Document images with source code:
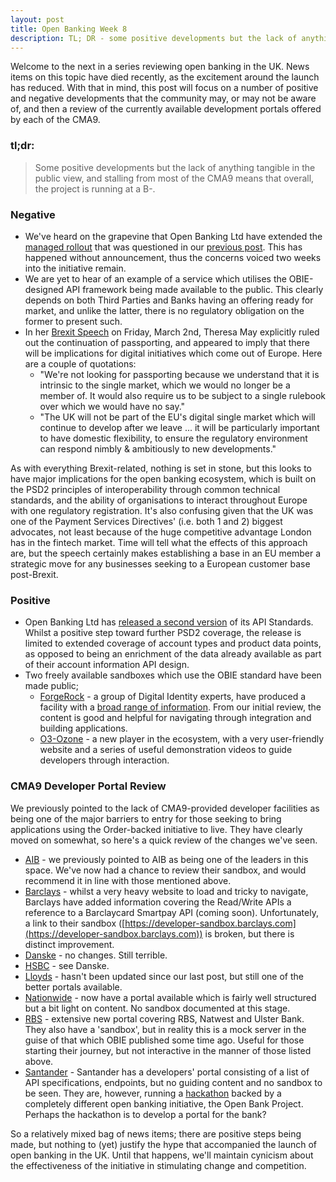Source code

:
 ```yaml
---
layout: post
title: Open Banking Week 8
description: TL; DR - some positive developments but the lack of anything tangible in the public view, and stalling from most of the CMA9 means that overall, the project is running at a B-
---
```


Welcome to the next in a series reviewing open banking in the UK. News items on this topic have died recently, as the excitement around the launch has reduced. With that in mind, this post will focus on a number of positive and negative developments that the community may, or may not be aware of, and then a review of the currently available development portals offered by each of the CMA9.

### tl;dr:
> Some positive developments but the lack of anything tangible in the public view, and stalling from most of the CMA9 means that overall, the project is running at a B-.

### Negative

* We've heard on the grapevine that Open Banking Ltd have extended the [managed rollout](https://www.openbanking.org.uk/about-us/news/open-banking-begins-managed-roll/) that was questioned in our [previous post](http://blog.openbanking.space/2018/01/22/open-banking-week-1.html). This has happened without announcement, thus the concerns voiced two weeks into the initiative remain.
* We are yet to hear of an example of a service which utilises the OBIE-designed API framework being made available to the public. This clearly depends on both Third Parties and Banks having an offering ready for market, and unlike the latter, there is no regulatory obligation on the former to present such.
* In her [Brexit Speech](http://uk.businessinsider.com/theresa-may-brexit-speech-mansion-house-trade-deal-northern-ireland-customs-union-2018-3) on Friday, March 2nd, Theresa May explicitly ruled out the continuation of passporting, and appeared to imply that there will be implications for digital initiatives which come out of Europe. Here are a couple of quotations:
    * "We're not looking for passporting because we understand that it is intrinsic to the single market, which we would no longer be a member of. It would also require us to be subject to a single rulebook over which we would have no say."
    * "The UK will not be part of the EU's digital single market which will continue to develop after we leave ... it will be particularly important to have domestic flexibility, to ensure the regulatory environment can respond nimbly & ambitiously to new developments."

As with everything Brexit-related, nothing is set in stone, but this looks to have major implications for the open banking ecosystem, which is built on the PSD2 principles of interoperability through common technical standards, and the ability of organisations to interact throughout Europe with one regulatory registration. It's also confusing given that the UK was one of the Payment Services Directives' (i.e. both 1 and 2) biggest advocates, not least because of the huge competitive advantage London has in the fintech market. Time will tell what the effects of this approach are, but the speech certainly makes establishing a base in an EU member a strategic move for any businesses seeking to a European customer base post-Brexit.

### Positive

*   Open Banking Ltd has [released a second version](https://www.openbanking.org.uk/about-us/news/open-banking-announces-new-read-write-api-release/) of its API Standards. Whilst a positive step toward further PSD2 coverage, the release is limited to extended coverage of account types and product data points, as opposed to being an enrichment of the data already available as part of their account information API design.
*   Two freely available sandboxes which use the OBIE standard have been made public;
    *   [ForgeRock](https://backstage.forgerock.com/knowledge/openbanking/article/a29418223) - a group of Digital Identity experts, have produced a facility with a [broad range of information](https://backstage.forgerock.com). From our initial review, the content is good and helpful for navigating through integration and building applications.
    *   [O3-Ozone](https://o3bank.com) -  a new player in the ecosystem, with a very user-friendly website and a series of useful demonstration videos to guide developers through interaction. 

### CMA9 Developer Portal Review

We previously pointed to the lack of CMA9-provided developer facilities as being one of the major barriers to entry for those seeking to bring applications using the Order-backed initiative to live. They have clearly moved on somewhat, so here's a quick review of the changes we've seen.

*   [AIB](https://developer.aibgb.co.uk) - we previously pointed to AIB as being one of the leaders in this space. We've now had a chance to review their sandbox, and would recommend it in line with those mentioned above.
*   [Barclays](https://developer.barclays.com/open-banking) - whilst a very heavy website to load and tricky to navigate, Barclays have added information covering the Read/Write APIs a reference to a Barclaycard Smartpay API (coming soon). Unfortunately, a link to their sandbox ([https://developer-sandbox.barclays.com](https://developer-sandbox.barclays.com)) is broken, but there is distinct improvement.
*   [Danske](https://danskebank.com/openbanking) - no changes. Still terrible.
*   [HSBC](https://developer.hsbc.com) - see Danske.
*   [Lloyds](https://developer.lloydsbanking.com) - hasn't been updated since our last post, but still one of the better portals available.
*   [Nationwide](https://www.nationwide.co.uk/developer) - now have a portal available which is fairly well structured but a bit light on content. No sandbox documented at this stage.
*   [RBS](https://www.rbs.com/rbs/about/contact-us/open-banking-and-third-party-providers-api-portal-page.html) - extensive new portal covering RBS, Natwest and Ulster Bank. They also have a 'sandbox', but in reality this is a mock server in the guise of that which OBIE published some time ago. Useful for those starting their journey, but not interactive in the manner of those listed above.
*   [Santander](https://developer.santander.co.uk/sanuk/external/) - Santander has a developers' portal consisting of a list of API specifications, endpoints, but no guiding content and no sandbox to be seen. They are, however, running a [hackathon](http://santanderhackathon.co.uk) backed by a completely different open banking initiative, the Open Bank Project. Perhaps the hackathon is to develop a portal for the bank?

So a relatively mixed bag of news items; there are positive steps being made, but nothing to (yet) justify the hype that accompanied the launch of open banking in the UK. Until that happens, we'll maintain cynicism about the effectiveness of the initiative in stimulating change and competition.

EXERCISE DIRECTIONS:
Transcribe each record exactly as it stands, setting aside any pictures.

YOUR RESPONSE:
Source code

:
 ```yaml
---
layout: post
title: Open Banking Week 8
description: TL; DR - some positive developments but the lack of anything tangible in the public view, and stalling from most of the CMA9 means that overall, the project is running at a B-
---
```


Welcome to the next in a series reviewing open banking in the UK. News items on this topic have died recently, as the excitement around the launch has reduced. With that in mind, this post will focus on a number of positive and negative developments that the community may, or may not be aware of, and then a review of the currently available development portals offered by each of the CMA9.

### tl;dr:
> Some positive developments but the lack of anything tangible in the public view, and stalling from most of the CMA9 means that overall, the project is running at a B-.

### Negative

* We've heard on the grapevine that Open Banking Ltd have extended the [managed rollout](https://www.openbanking.org.uk/about-us/news/open-banking-begins-managed-roll/) that was questioned in our [previous post](http://blog.openbanking.space/2018/01/22/open-banking-week-1.html). This has happened without announcement, thus the concerns voiced two weeks into the initiative remain.
* We are yet to hear of an example of a service which utilises the OBIE-designed API framework being made available to the public. This clearly depends on both Third Parties and Banks having an offering ready for market, and unlike the latter, there is no regulatory obligation on the former to present such.
* In her [Brexit Speech](http://uk.businessinsider.com/theresa-may-brexit-speech-mansion-house-trade-deal-northern-ireland-customs-union-2018-3) on Friday, March 2nd, Theresa May explicitly ruled out the continuation of passporting, and appeared to imply that there will be implications for digital initiatives which come out of Europe. Here are a couple of quotations:
    * "We're not looking for passporting because we understand that it is intrinsic to the single market, which we would no longer be a member of. It would also require us to be subject to a single rulebook over which we would have no say."
    * "The UK will not be part of the EU's digital single market which will continue to develop after we leave ... it will be particularly important to have domestic flexibility, to ensure the regulatory environment can respond nimbly & ambitiously to new developments."

As with everything Brexit-related, nothing is set in stone, but this looks to have major implications for the open banking ecosystem, which is built on the PSD2 principles of interoperability through common technical standards, and the ability of organisations to interact throughout Europe with one regulatory registration. It's also confusing given that the UK was one of the Payment Services Directives' (i.e. both 1 and 2) biggest advocates, not least because of the huge competitive advantage London has in the fintech market. Time will tell what the effects of this approach are, but the speech certainly makes establishing a base in an EU member a strategic move for any businesses seeking to a European customer base post-Brexit.

### Positive

*   Open Banking Ltd has [released a second version](https://www.openbanking.org.uk/about-us/news/open-banking-announces-new-read-write-api-release/) of its API Standards. Whilst a positive step toward further PSD2 coverage, the release is limited to extended coverage of account types and product data points, as opposed to being an enrichment of the data already available as part of their account information API design.
*   Two freely available sandboxes which use the OBIE standard have been made public;
    *   [ForgeRock](https://backstage.forgerock.com/knowledge/openbanking/article/a29418223) - a group of Digital Identity experts, have produced a facility with a [broad range of information](https://backstage.forgerock.com). From our initial review, the content is good and helpful for navigating through integration and building applications.
    *   [O3-Ozone](https://o3bank.com) -  a new player in the ecosystem, with a very user-friendly website and a series of useful demonstration videos to guide developers through interaction. 

### CMA9 Developer Portal Review

We previously pointed to the lack of CMA9-provided developer facilities as being one of the major barriers to entry for those seeking to bring applications using the Order-backed initiative to live. They have clearly moved on somewhat, so here's a quick review of the changes we've seen.

*   [AIB](https://developer.aibgb.co.uk) - we previously pointed to AIB as being one of the leaders in this space. We've now had a chance to review their sandbox, and would recommend it in line with those mentioned above.
*   [Barclays](https://developer.barclays.com/open-banking) - whilst a very heavy website to load and tricky to navigate, Barclays have added information covering the Read/Write APIs a reference to a Barclaycard Smartpay API (coming soon). Unfortunately, a link to their sandbox ([https://developer-sandbox.barclays.com](https://developer-sandbox.barclays.com)) is broken, but there is distinct improvement.
*   [Danske](https://danskebank.com/openbanking) - no changes. Still terrible.
*   [HSBC](https://developer.hsbc.com) - see Danske.
*   [Lloyds](https://developer.lloydsbanking.com) - hasn't been updated since our last post, but still one of the better portals available.
*   [Nationwide](https://www.nationwide.co.uk/developer) - now have a portal available which is fairly well structured but a bit light on content. No sandbox documented at this stage.
*   [RBS](https://www.rbs.com/rbs/about/contact-us/open-banking-and-third-party-providers-api-portal-page.html) - extensive new portal covering RBS, Natwest and Ulster Bank. They also have a 'sandbox', but in reality this is a mock server in the guise of that which OBIE published some time ago. Useful for those starting their journey, but not interactive in the manner of those listed above.
*   [Santander](https://developer.santander.co.uk/sanuk/external/) - Santander has a developers' portal consisting of a list of API specifications, endpoints, but no guiding content and no sandbox to be seen. They are, however, running a [hackathon](http://santanderhackathon.co.uk) backed by a completely different open banking initiative, the Open Bank Project. Perhaps the hackathon is to develop a portal for the bank?

So a relatively mixed bag of news items; there are positive steps being made, but nothing to (yet) justify the hype that accompanied the launch of open banking in the UK. Until that happens, we'll maintain cynicism about the effectiveness of the initiative in stimulating change and competition.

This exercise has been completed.